Exercise: For the string "Rogers", report how many lines in the records below contain it, and nothing more.
--- Extracted records Enclosed Below ---
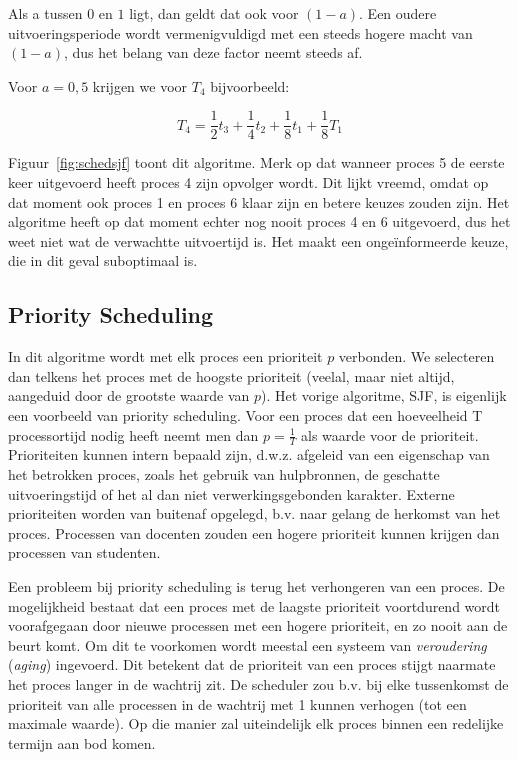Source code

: Als a tussen $0$ en $1$ ligt, dan geldt dat ook voor $(1-a)$. Een
oudere uitvoeringsperiode wordt vermenigvuldigd met een steeds hogere
macht van $(1-a)$, dus het belang van deze factor neemt steeds
af.

Voor $a=0,5$ krijgen we voor $T_4$ bijvoorbeeld:

\begin{displaymath}
T_4 = \frac{1}{2}t_3 + \frac{1}{4}t_2 + \frac{1}{8}t_1 + \frac{1}{8}T_1
\end{displaymath}

Figuur~\ref{fig:schedsjf} toont dit algoritme. Merk op dat wanneer proces 5 de eerste keer uitgevoerd heeft proces 4 zijn opvolger wordt. Dit lijkt vreemd, omdat op dat moment ook proces 1 en proces 6 klaar zijn en betere keuzes zouden zijn. Het algoritme heeft op dat moment echter nog nooit proces 4 en 6 uitgevoerd, dus het weet niet wat de verwachtte uitvoertijd is. Het maakt een onge\"informeerde keuze, die in dit geval suboptimaal is.

\subsection{Priority Scheduling}

In dit algoritme wordt met elk proces een prioriteit $p$
verbonden. We selecteren dan telkens het proces met de hoogste
prioriteit (veelal, maar niet altijd, aangeduid door de grootste
waarde van $p$). Het vorige algoritme, SJF, is eigenlijk een voorbeeld
van priority scheduling. Voor een proces dat een hoeveelheid T processortijd
nodig heeft neemt men dan $p = \frac{1}{T}$ als waarde voor de prioriteit.
Prioriteiten kunnen intern bepaald zijn, d.w.z. afgeleid van een eigenschap van
het betrokken proces, zoals het gebruik van hulpbronnen, de geschatte
uitvoeringstijd of het al dan niet verwerkingsgebonden karakter. Externe
prioriteiten worden van buitenaf opgelegd, b.v. naar gelang de herkomst van het
proces. Processen van docenten zouden een hogere prioriteit kunnen krijgen dan
processen van studenten.

Een probleem bij priority scheduling is terug het verhongeren
van een proces. De mogelijkheid bestaat dat een proces met de
laagste prioriteit voortdurend wordt voorafgegaan door nieuwe
processen met een hogere prioriteit, en zo nooit aan de beurt komt. Om dit te
voorkomen wordt meestal een systeem van \emph{veroudering} (\emph{aging})
ingevoerd. Dit betekent dat de prioriteit van een proces stijgt naarmate het
proces langer in de wachtrij zit. De scheduler zou b.v. bij elke tussenkomst de
prioriteit van alle processen in de wachtrij met 1 kunnen verhogen (tot een
maximale waarde). Op die manier zal uiteindelijk elk proces binnen een redelijke
termijn aan bod komen.

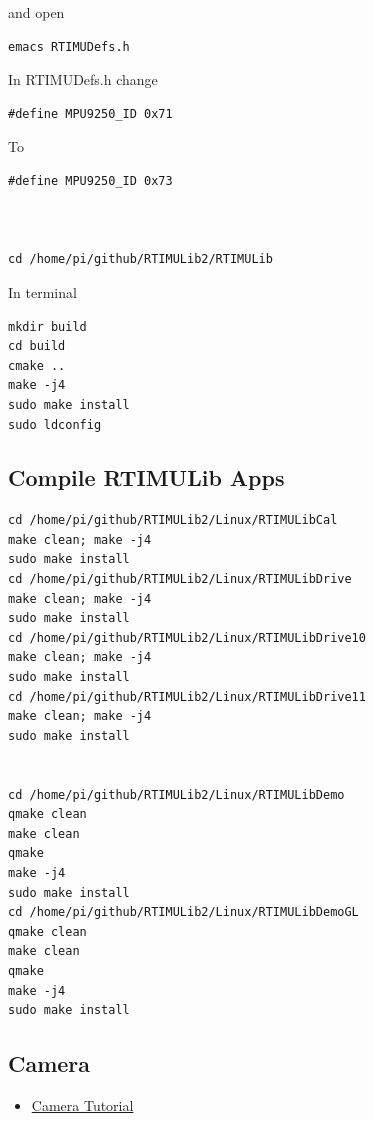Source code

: and open

\begin{verbatim}
emacs RTIMUDefs.h
\end{verbatim}

In RTIMUDefs.h change

\begin{verbatim}
#define MPU9250_ID 0x71
\end{verbatim}

To

\begin{verbatim}
#define MPU9250_ID 0x73



cd /home/pi/github/RTIMULib2/RTIMULib
\end{verbatim}

In terminal

\begin{verbatim}
mkdir build
cd build
cmake ..
make -j4
sudo make install
sudo ldconfig
\end{verbatim}

\subsection{Compile RTIMULib Apps}\label{compile-rtimulib-apps}

\begin{verbatim}
cd /home/pi/github/RTIMULib2/Linux/RTIMULibCal
make clean; make -j4
sudo make install
cd /home/pi/github/RTIMULib2/Linux/RTIMULibDrive
make clean; make -j4
sudo make install
cd /home/pi/github/RTIMULib2/Linux/RTIMULibDrive10
make clean; make -j4
sudo make install
cd /home/pi/github/RTIMULib2/Linux/RTIMULibDrive11
make clean; make -j4
sudo make install


cd /home/pi/github/RTIMULib2/Linux/RTIMULibDemo    
qmake clean
make clean
qmake
make -j4
sudo make install
cd /home/pi/github/RTIMULib2/Linux/RTIMULibDemoGL
qmake clean
make clean
qmake
make -j4
sudo make install
\end{verbatim}

\subsection{Camera}\label{camera}

\begin{itemize}
\tightlist
\item
  \href{https://www.raspberrypi.org/learning/getting-started-with-picamera/worksheet/}{Camera
  Tutorial}
\end{itemize}

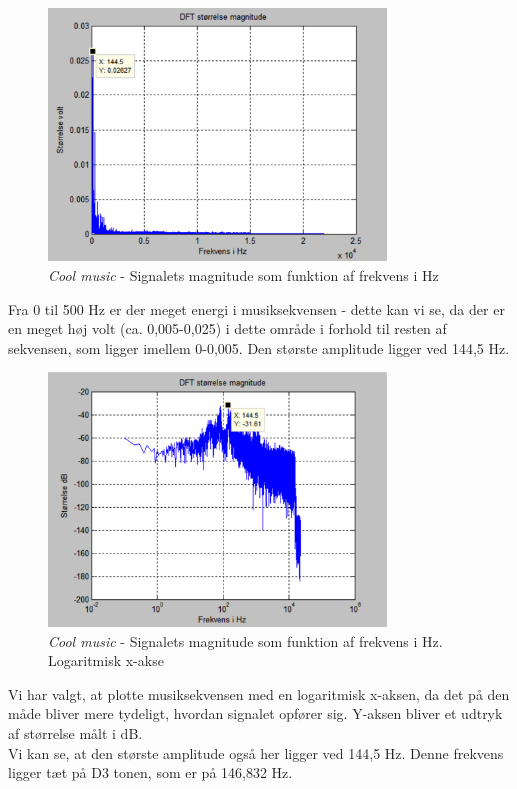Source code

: \begin{figure}[H]
	\centering
	\includegraphics[width=0.8\textwidth]{Figurer/Snip20151001_7}
	\caption{\textit{Cool music} - Signalets magnitude som funktion af frekvens i Hz}
\end{figure}

Fra 0 til 500 Hz er der meget energi i musiksekvensen - dette kan vi se, da der er en meget høj volt (ca. 0,005-0,025) i dette område i forhold til resten af sekvensen, som ligger imellem 0-0,005. Den største amplitude ligger ved 144,5 Hz.      

\begin{figure}[H]
	\centering
	\includegraphics[width=0.8\textwidth]{Figurer/Snip20151001_8}
	\caption{\textit{Cool music} - Signalets magnitude som funktion af frekvens i Hz. Logaritmisk x-akse}
\end{figure}  

Vi har valgt, at plotte musiksekvensen med en logaritmisk x-aksen, da det på den måde bliver mere tydeligt, hvordan signalet opfører sig. Y-aksen bliver et udtryk af størrelse målt i dB. \\
Vi kan se, at den største amplitude også her ligger ved 144,5 Hz. Denne frekvens ligger tæt på D3 tonen, som er på 146,832 Hz.      


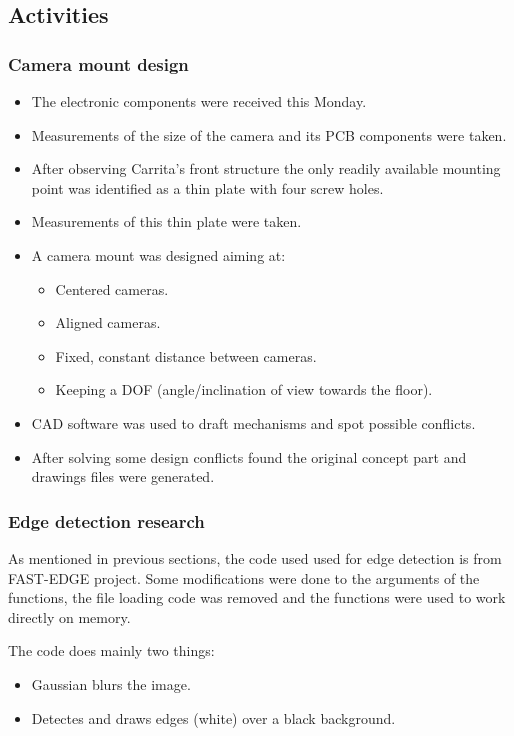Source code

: \subsection{Activities}


\subsubsection{Camera mount design}
\begin{itemize}
	\item The electronic components were received this Monday.
	\item Measurements of the size of the camera and its PCB components were taken.
	\item After observing Carrita's front structure the only readily available mounting point was identified as a thin plate with four screw holes.
	\item Measurements of this thin plate were taken.
	\item A camera mount was designed aiming at:
	\begin{itemize}
		\item Centered cameras.
		\item Aligned cameras.
		\item Fixed, constant distance between cameras.
		\item Keeping a DOF (angle/inclination of view towards the floor).
	\end{itemize}
	\item CAD software was used to draft mechanisms and spot possible conflicts.
	\item After solving some design conflicts found the original concept part and drawings files were generated.
\end{itemize}



\subsubsection{Edge detection research}
As mentioned in previous sections, the code used used for edge detection is from FAST-EDGE project. Some modifications were done to the arguments of the functions, the file loading code was removed and the functions were used to work directly on memory.

The code does mainly two things:
\begin{itemize}
	\item Gaussian blurs the image.
	\item Detectes and draws edges (white) over a black background.
\end{itemize}

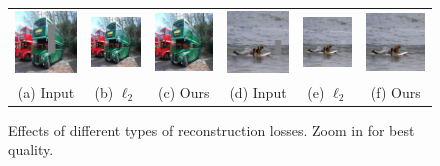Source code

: \begin{figure}[h!]  
\centering  
\small  
\setlength\tabcolsep{1pt}
\begin{tabular}{cccccc} 
\includegraphics[width=.17\textwidth]{figures/loss/000000090208_input_image.jpg}& 
\includegraphics[width=.17\textwidth]{figures/loss/000000090208_synthesized_image.jpg}& 
\includegraphics[width=.17\textwidth]{figures/loss/000000090208_synthesized_image_final.jpg}& 
\includegraphics[width=.17\textwidth]{figures/loss/000000490171_input_image.jpg}& 
\includegraphics[width=.17\textwidth]{figures/loss/000000490171_synthesized_image.jpg}& 
\includegraphics[width=.17\textwidth]{figures/loss/000000490171_synthesized_image_final.jpg}\\
(a) Input & (b) $\ell_2$ & (c) Ours & (d) Input & (e) $\ell_2$ & (f) Ours\\ 
\end{tabular} 
\caption{Effects of different types of reconstruction losses. Zoom in for best quality.}
\label{fig:ppl} 
\end{figure}  


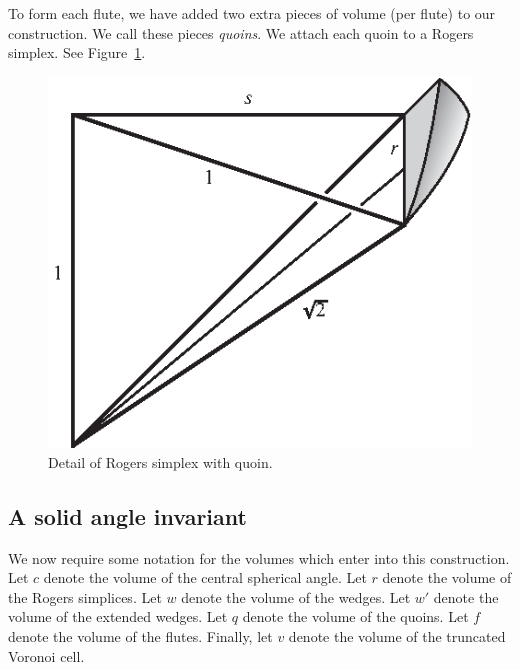 To form each flute, we have added two extra pieces of
volume (per flute) to our construction.
We call these pieces {\em quoins}.  We
attach each quoin to a Rogers simplex.
See Figure~\ref{fig:quad8}.

\begin{figure}
\begin{center}
\includegraphics{PS/quad8}
\end{center}
\caption{Detail of Rogers simplex with quoin.}
\label{fig:quad8}
\end{figure}

\subsection{A solid angle invariant}
We now require some notation for the volumes which enter
into this construction.
Let $c$ denote the volume of the central spherical angle.
Let $r$ denote the volume of the Rogers simplices.
Let $w$ denote the volume of the wedges.
Let $w'$ denote the volume of the extended wedges.
Let $q$ denote the volume of the quoins.
Let $f$ denote the volume of the flutes.
Finally, let $v$ denote the volume of the truncated Voronoi cell.

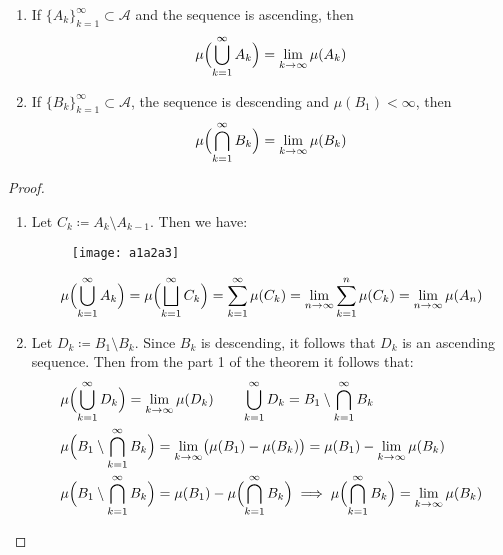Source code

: \begin{theorem}
    \label{the:continuityOfMeasure}
    \item{} %
    \begin{enumerate}
        \item {
            If $\{A_k\}_{k=1}^\infty \subset \mathcal{A}$ and the sequence is ascending,
            then
            \[
                \mu\Bigl(\bigcup_{k=1}^\infty A_k\Bigr) = \lim_{k \to \infty} \mu(A_k)
            \]
        }
        \item {
            If $\{B_k\}_{k=1}^\infty \subset \mathcal{A}$, the sequence is descending and $\mu(B_1) < \infty$,
            then
            \[
                \mu\Bigl(\bigcap_{k=1}^\infty B_k\Bigr) = \lim_{k \to \infty} \mu(B_k)
            \]
        }
    \end{enumerate}
\end{theorem}
\begin{proof}
    \begin{enumerate}
        \item {
            Let $C_k \coloneqq A_k \setminus A_{k-1}$. Then we have:

            \begin{figure*}[h]
                \centering
                \texttt{[image: a1a2a3]}
            \end{figure*}

            \[
                \mu\Bigl(\bigcup_{k=1}^\infty A_k\Bigr) =
                \mu\Bigl(\bigsqcup_{k=1}^\infty C_k\Bigr) =
                \sum_{k=1}^\infty \mu(C_k) =
                \lim_{n \to \infty} \sum_{k=1}^n \mu(C_k) = \lim_{n \to \infty} \mu(A_n)
            \]
        }
        \item {
            Let $D_k \coloneqq B_1 \setminus B_k$. 
            Since $B_k$ is descending, it follows that $D_k$ is an ascending sequence. Then from the part 1 of the theorem it follows that:
            \begin{align*}
                &
                \mu\Bigl(\bigcup_{k=1}^\infty D_k\Bigr) = \lim_{k \to \infty} \mu(D_k)
                \qquad
                \bigcup_{k=1}^\infty D_k = B_1 \setminus \bigcap_{k=1}^\infty B_k
                \\&
                \mu\Bigl(B_1 \setminus \bigcap_{k=1}^\infty B_k\Bigr) =
                \lim_{k \to \infty}\bigl(\mu(B_1) - \mu(B_k)\bigr) =
                \mu(B_1) - \lim_{k \to \infty} \mu(B_k)
                \\&
                \mu\Bigl(B_1 \setminus \bigcap_{k=1}^\infty B_k\Bigr) =
                \mu(B_1) - \mu\Bigl(\bigcap_{k=1}^\infty B_k\Bigr) \implies
                \mu\Bigl(\bigcap_{k=1}^\infty B_k\Bigr) = \lim_{k \to \infty} \mu(B_k)
            \end{align*}
        }
    \end{enumerate}    
\end{proof}

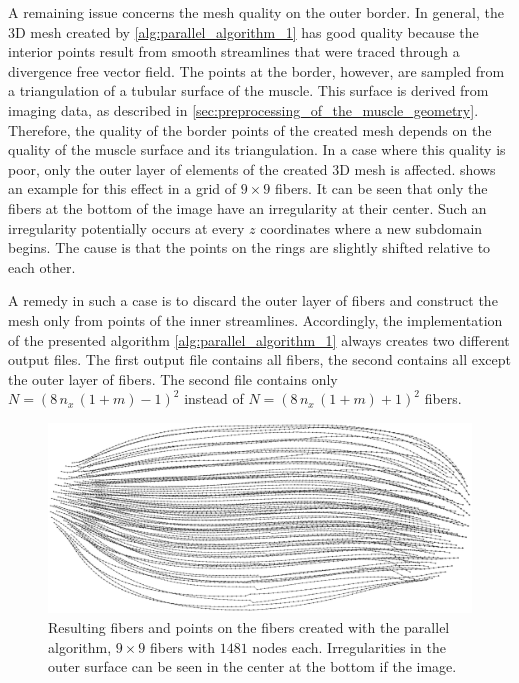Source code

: A remaining issue concerns the mesh quality on the outer border. In general, the 3D mesh created by \cref{alg:parallel_algorithm_1} has good quality because the interior points result from smooth streamlines that were traced through a divergence free vector field. 
The points at the border, however, are sampled from a triangulation of a tubular surface of the muscle. This surface is derived from imaging data, as described in \cref{sec:preprocessing_of_the_muscle_geometry}. Therefore, the quality of the border points of the created mesh depends on the quality of the muscle surface and its triangulation. In a case where this quality is poor, only the outer layer of elements of the created 3D mesh is affected.  shows an example for this effect in a grid of $9 \times 9$ fibers. It can be seen that only the fibers at the bottom of the image have an irregularity at their center. Such an irregularity potentially occurs at every $z$ coordinates where a new subdomain begins. The cause is that the points on the rings are slightly shifted relative to each other.

A remedy in such a case is to discard the outer layer of fibers and construct the mesh only from points of the inner streamlines.
Accordingly, the implementation of the presented algorithm \cref{alg:parallel_algorithm_1} always creates two different output files. The first output file contains all fibers, the second contains all except the outer layer of fibers. The second file contains only $N=(8\,n_x\,(1+m)-1)^2$ instead of $N=(8\,n_x\,(1+m)+1)^2$ fibers.
\begin{figure}%
  \centering%
  \includegraphics[width=\textwidth]{images/parallel_fiber_estimation/poor_border_33x33.png}%
  \caption{Resulting fibers and points on the fibers created with the parallel algorithm, $9\times 9$ fibers with $1481$ nodes each. Irregularities in the outer surface can be seen in the  center at the bottom if the image.}%
  \label{fig:poor_border_33x33}%
\end{figure}%

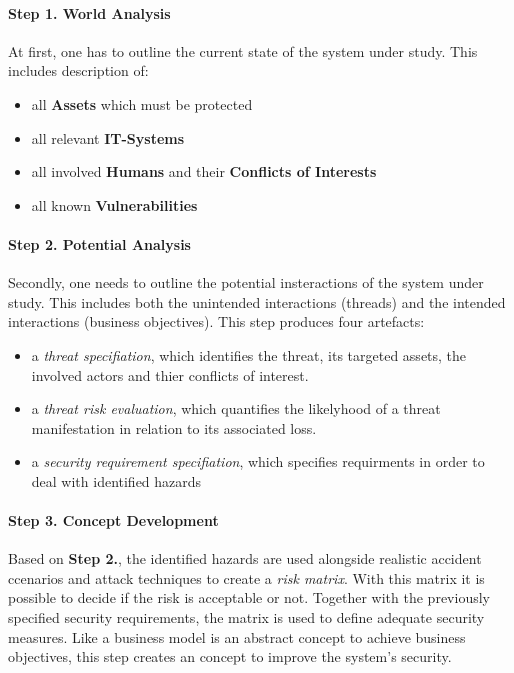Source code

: 

\paragraph*{Step 1. World Analysis}

At first, one has to outline the current state of the system under study. This includes description of:
\begin{itemize}
\item all \textbf{Assets} which must be protected
\item all relevant \textbf{IT-Systems}
\item all involved \textbf{Humans} and their \textbf{Conflicts of Interests}
\item all known \textbf{Vulnerabilities}
\end{itemize}

\paragraph*{Step 2. Potential Analysis}

Secondly, one needs to outline the potential insteractions of the system under study.
This includes both the unintended interactions (threads) and the intended interactions (business objectives).
This step produces four artefacts:
\begin{itemize}
\item a \emph{threat specifiation}, which identifies the threat, its targeted assets, the involved actors and thier conflicts of interest.
\item a \emph{threat risk evaluation}, which quantifies the likelyhood of a threat manifestation in relation to its associated loss.
\item a \emph{security requirement specifiation}, which specifies requirments in order to deal with identified hazards
\end{itemize}

\paragraph*{Step 3. Concept Development}

Based on \textbf{Step 2.}, the identified hazards are used alongside realistic accident ccenarios and attack techniques to create a \emph{risk matrix}.
With this matrix it is possible to decide if the risk is acceptable or not.
Together with the previously specified security requirements, the matrix is used to define adequate security measures.
Like a business model is an abstract concept to achieve business objectives, this step creates an concept to improve the system's security.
--- End of Enclosed Extracted records ---
Result below: 3